Stored data:
☆ ☆ ☆ ☆ ☆ ☆ ☆

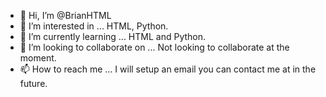 - 👋 Hi, I’m @BrianHTML
- 👀 I’m interested in ... HTML, Python.
- 🌱 I’m currently learning ... HTML and Python.
- 💞️ I’m looking to collaborate on ... Not looking to collaborate at the moment.
- 📫 How to reach me ... I will setup an email you can contact me at in the future.

<!---
BrianHTML/BrianHTML is a ✨ special ✨ repository because its `README.md` (this file) appears on your GitHub profile.
You can click the Preview link to take a look at your changes.
--->
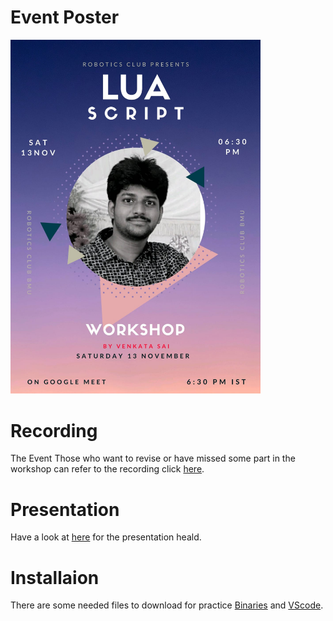 # Event Poster
<img src="LUA script.jpeg" alt="poster" style="width:400px;"/>

# Recording

The Event
Those who want to revise or have missed some part in the workshop can refer to the recording click [here](https://drive.google.com/file/d/1i477jZkZrwNh0KrSl-1VyUsCY_2Jl6CR/view).

# Presentation

Have a look at [here](https://docs.google.com/presentation/d/128ecZgNV5Dm3GwKU0SiXJqToJr3TXV58PG82PGPTySQ/edit#slide=id.g10164f5ef3b_0_111) for the presentation heald.

# Installaion 

There are some needed files to download for practice [Binaries](https://sourceforge.net/projects/luabinaries/) and 
[VScode](https://code.visualstudio.com/download).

☆ ☆ ☆ ☆ ☆ ☆ ☆

Work item:
Output the records exactly, pictures excluded.

Answer to the exercise:
 - 👋 Hi, I’m @BrianHTML
- 👀 I’m interested in ... HTML, Python.
- 🌱 I’m currently learning ... HTML and Python.
- 💞️ I’m looking to collaborate on ... Not looking to collaborate at the moment.
- 📫 How to reach me ... I will setup an email you can contact me at in the future.

<!---
BrianHTML/BrianHTML is a ✨ special ✨ repository because its `README.md` (this file) appears on your GitHub profile.
You can click the Preview link to take a look at your changes.
--->
 # Event Poster
<img src="LUA script.jpeg" alt="poster" style="width:400px;"/>

# Recording

The Event
Those who want to revise or have missed some part in the workshop can refer to the recording click [here](https://drive.google.com/file/d/1i477jZkZrwNh0KrSl-1VyUsCY_2Jl6CR/view).

# Presentation

Have a look at [here](https://docs.google.com/presentation/d/128ecZgNV5Dm3GwKU0SiXJqToJr3TXV58PG82PGPTySQ/edit#slide=id.g10164f5ef3b_0_111) for the presentation heald.

# Installaion 

There are some needed files to download for practice [Binaries](https://sourceforge.net/projects/luabinaries/) and 
[VScode](https://code.visualstudio.com/download).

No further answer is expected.